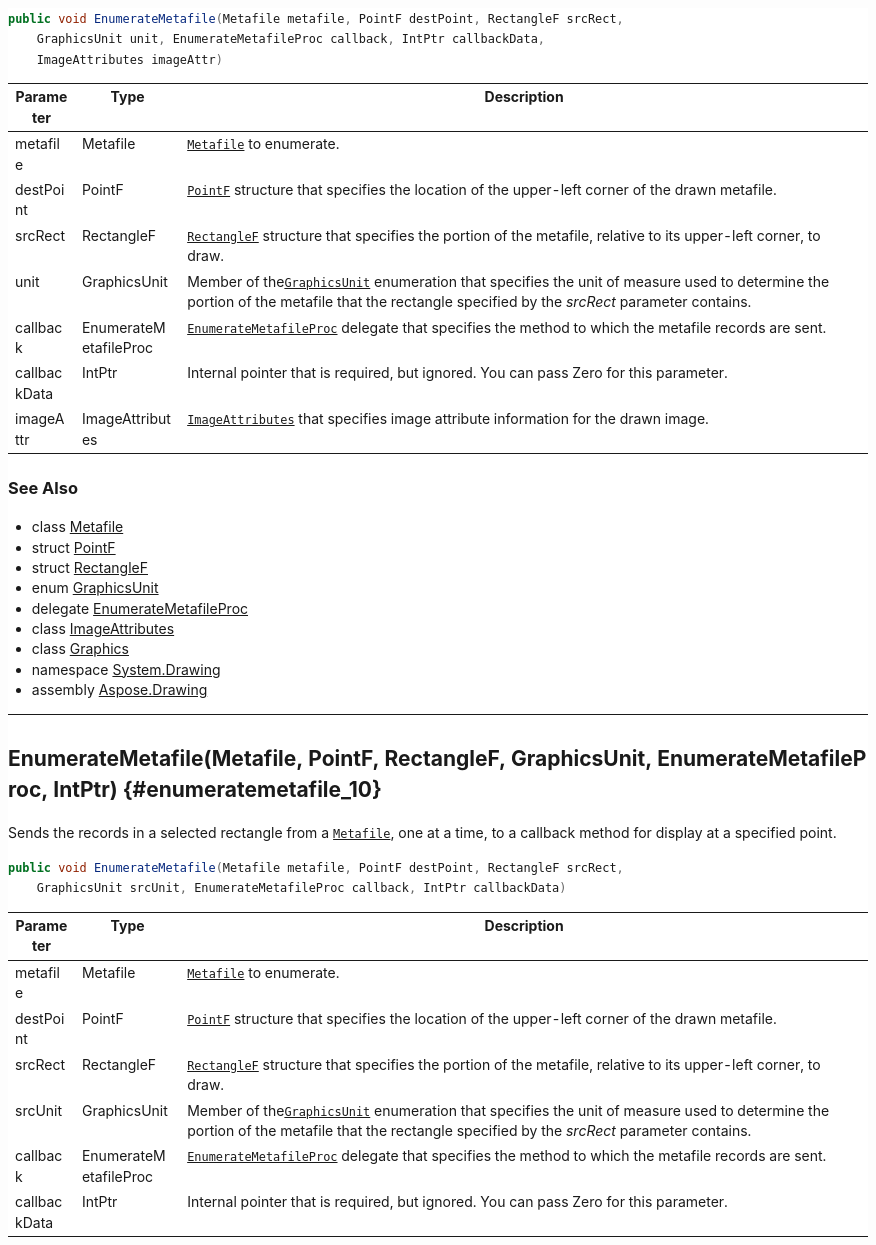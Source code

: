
 ```csharp
public void EnumerateMetafile(Metafile metafile, PointF destPoint, RectangleF srcRect, 
    GraphicsUnit unit, EnumerateMetafileProc callback, IntPtr callbackData, 
    ImageAttributes imageAttr)
```

| Parameter | Type | Description |
| --- | --- | --- |
| metafile | Metafile | [`Metafile`](../../../system.drawing.imaging/metafile/) to enumerate. |
| destPoint | PointF | [`PointF`](../../pointf/) structure that specifies the location of the upper-left corner of the drawn metafile. |
| srcRect | RectangleF | [`RectangleF`](../../rectanglef/) structure that specifies the portion of the metafile, relative to its upper-left corner, to draw. |
| unit | GraphicsUnit | Member of the[`GraphicsUnit`](../../graphicsunit/) enumeration that specifies the unit of measure used to determine the portion of the metafile that the rectangle specified by the *srcRect* parameter contains. |
| callback | EnumerateMetafileProc | [`EnumerateMetafileProc`](../../graphics.enumeratemetafileproc/) delegate that specifies the method to which the metafile records are sent. |
| callbackData | IntPtr | Internal pointer that is required, but ignored. You can pass Zero for this parameter. |
| imageAttr | ImageAttributes | [`ImageAttributes`](../../../system.drawing.imaging/imageattributes/) that specifies image attribute information for the drawn image. |

### See Also

* class [Metafile](../../../system.drawing.imaging/metafile/)
* struct [PointF](../../pointf/)
* struct [RectangleF](../../rectanglef/)
* enum [GraphicsUnit](../../graphicsunit/)
* delegate [EnumerateMetafileProc](../../graphics.enumeratemetafileproc/)
* class [ImageAttributes](../../../system.drawing.imaging/imageattributes/)
* class [Graphics](../)
* namespace [System.Drawing](../../graphics/)
* assembly [Aspose.Drawing](../../../)

---

## EnumerateMetafile(Metafile, PointF, RectangleF, GraphicsUnit, EnumerateMetafileProc, IntPtr) {#enumeratemetafile_10}

Sends the records in a selected rectangle from a [`Metafile`](../../../system.drawing.imaging/metafile/), one at a time, to a callback method for display at a specified point.

```csharp
public void EnumerateMetafile(Metafile metafile, PointF destPoint, RectangleF srcRect, 
    GraphicsUnit srcUnit, EnumerateMetafileProc callback, IntPtr callbackData)
```

| Parameter | Type | Description |
| --- | --- | --- |
| metafile | Metafile | [`Metafile`](../../../system.drawing.imaging/metafile/) to enumerate. |
| destPoint | PointF | [`PointF`](../../pointf/) structure that specifies the location of the upper-left corner of the drawn metafile. |
| srcRect | RectangleF | [`RectangleF`](../../rectanglef/) structure that specifies the portion of the metafile, relative to its upper-left corner, to draw. |
| srcUnit | GraphicsUnit | Member of the[`GraphicsUnit`](../../graphicsunit/) enumeration that specifies the unit of measure used to determine the portion of the metafile that the rectangle specified by the *srcRect* parameter contains. |
| callback | EnumerateMetafileProc | [`EnumerateMetafileProc`](../../graphics.enumeratemetafileproc/) delegate that specifies the method to which the metafile records are sent. |
| callbackData | IntPtr | Internal pointer that is required, but ignored. You can pass Zero for this parameter. |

→ What the task asks: Would you reproduce the lines above exactly, without carrying over the pictures?

→ Result of the task:
Source code

:
 ```csharp
public void EnumerateMetafile(Metafile metafile, PointF destPoint, RectangleF srcRect, 
    GraphicsUnit unit, EnumerateMetafileProc callback, IntPtr callbackData, 
    ImageAttributes imageAttr)
```

| Parameter | Type | Description |
| --- | --- | --- |
| metafile | Metafile | [`Metafile`](../../../system.drawing.imaging/metafile/) to enumerate. |
| destPoint | PointF | [`PointF`](../../pointf/) structure that specifies the location of the upper-left corner of the drawn metafile. |
| srcRect | RectangleF | [`RectangleF`](../../rectanglef/) structure that specifies the portion of the metafile, relative to its upper-left corner, to draw. |
| unit | GraphicsUnit | Member of the[`GraphicsUnit`](../../graphicsunit/) enumeration that specifies the unit of measure used to determine the portion of the metafile that the rectangle specified by the *srcRect* parameter contains. |
| callback | EnumerateMetafileProc | [`EnumerateMetafileProc`](../../graphics.enumeratemetafileproc/) delegate that specifies the method to which the metafile records are sent. |
| callbackData | IntPtr | Internal pointer that is required, but ignored. You can pass Zero for this parameter. |
| imageAttr | ImageAttributes | [`ImageAttributes`](../../../system.drawing.imaging/imageattributes/) that specifies image attribute information for the drawn image. |

### See Also

* class [Metafile](../../../system.drawing.imaging/metafile/)
* struct [PointF](../../pointf/)
* struct [RectangleF](../../rectanglef/)
* enum [GraphicsUnit](../../graphicsunit/)
* delegate [EnumerateMetafileProc](../../graphics.enumeratemetafileproc/)
* class [ImageAttributes](../../../system.drawing.imaging/imageattributes/)
* class [Graphics](../)
* namespace [System.Drawing](../../graphics/)
* assembly [Aspose.Drawing](../../../)

---

## EnumerateMetafile(Metafile, PointF, RectangleF, GraphicsUnit, EnumerateMetafileProc, IntPtr) {#enumeratemetafile_10}

Sends the records in a selected rectangle from a [`Metafile`](../../../system.drawing.imaging/metafile/), one at a time, to a callback method for display at a specified point.

```csharp
public void EnumerateMetafile(Metafile metafile, PointF destPoint, RectangleF srcRect, 
    GraphicsUnit srcUnit, EnumerateMetafileProc callback, IntPtr callbackData)
```

| Parameter | Type | Description |
| --- | --- | --- |
| metafile | Metafile | [`Metafile`](../../../system.drawing.imaging/metafile/) to enumerate. |
| destPoint | PointF | [`PointF`](../../pointf/) structure that specifies the location of the upper-left corner of the drawn metafile. |
| srcRect | RectangleF | [`RectangleF`](../../rectanglef/) structure that specifies the portion of the metafile, relative to its upper-left corner, to draw. |
| srcUnit | GraphicsUnit | Member of the[`GraphicsUnit`](../../graphicsunit/) enumeration that specifies the unit of measure used to determine the portion of the metafile that the rectangle specified by the *srcRect* parameter contains. |
| callback | EnumerateMetafileProc | [`EnumerateMetafileProc`](../../graphics.enumeratemetafileproc/) delegate that specifies the method to which the metafile records are sent. |
| callbackData | IntPtr | Internal pointer that is required, but ignored. You can pass Zero for this parameter. |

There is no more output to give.